(What needs to be done)
Could you repeat word for word only the lines from the one containing "Security at the" to the last line of the data below?

(Material to process)

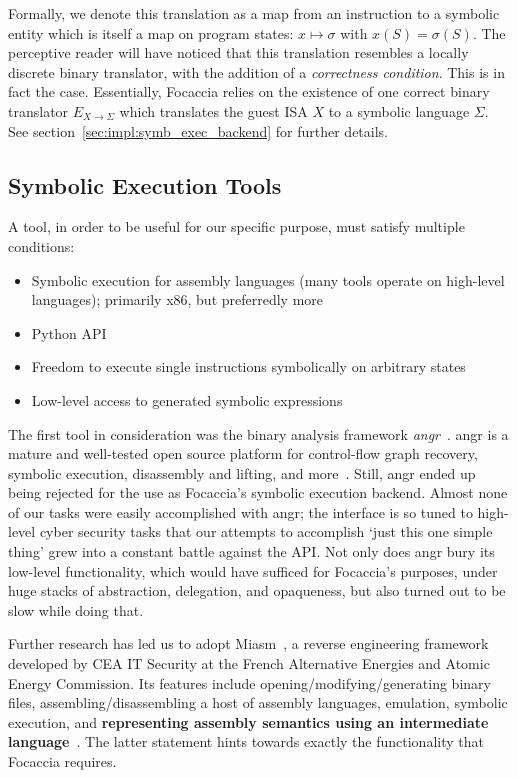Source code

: Formally, we denote this translation as a map from an instruction to a symbolic entity which is itself a map on program
states: $x \mapsto \sigma$ with $x(S) = \sigma(S)$. The perceptive reader will have noticed that this translation
resembles a locally discrete binary translator, with the addition of a \textit{correctness condition}. This is in fact
the case. Essentially, Focaccia relies on the existence of one correct binary translator $E_{X \rightarrow \Sigma}$ which
translates the guest \ac{ISA} $X$ to a symbolic language $\Sigma$. See section~\ref{sec:impl:symb_exec_backend} for
further details.

\subsection{Symbolic Execution Tools}

A tool, in order to be useful for our specific purpose, must satisfy multiple conditions:

\begin{itemize}
    \item Symbolic execution for assembly languages (many tools operate on high-level languages); primarily x86, but
        preferredly more
    \item Python API
    \item Freedom to execute single instructions symbolically on arbitrary states
    \item Low-level access to generated symbolic expressions
\end{itemize}

The first tool in consideration was the binary analysis framework \textit{angr}~\cite{shoshitaishvili2016state}. angr is
a mature and well-tested open source platform for control-flow graph recovery, symbolic execution, disassembly and
lifting, and more~\cite{AngrWebsite2024Mar}. Still, angr ended up being rejected for the use as Focaccia's symbolic
execution backend. Almost none of our tasks were easily accomplished with angr; the interface is so tuned to high-level
cyber security tasks that our attempts to accomplish `just this one simple thing' grew into a constant battle against
the API\@. Not only does angr bury its low-level functionality, which would have sufficed for Focaccia's purposes, under
huge stacks of abstraction, delegation, and opaqueness, but also turned out to be slow while doing that.

Further research has led us to adopt Miasm~\cite{desclaux2012miasm}, a reverse engineering framework developed by CEA IT
Security at the French Alternative Energies and Atomic Energy Commission. Its features include
opening/modifying/generating binary files, assembling/disassembling a host of assembly languages, emulation, symbolic
execution, and \textbf{representing assembly semantics using an intermediate language}~\cite{cea-sec2024Mar}. The latter
statement hints towards exactly the functionality that Focaccia requires.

(Output)
Security at the French Alternative Energies and Atomic Energy Commission. Its features include
opening/modifying/generating binary files, assembling/disassembling a host of assembly languages, emulation, symbolic
execution, and \textbf{representing assembly semantics using an intermediate language}~\cite{cea-sec2024Mar}. The latter
statement hints towards exactly the functionality that Focaccia requires.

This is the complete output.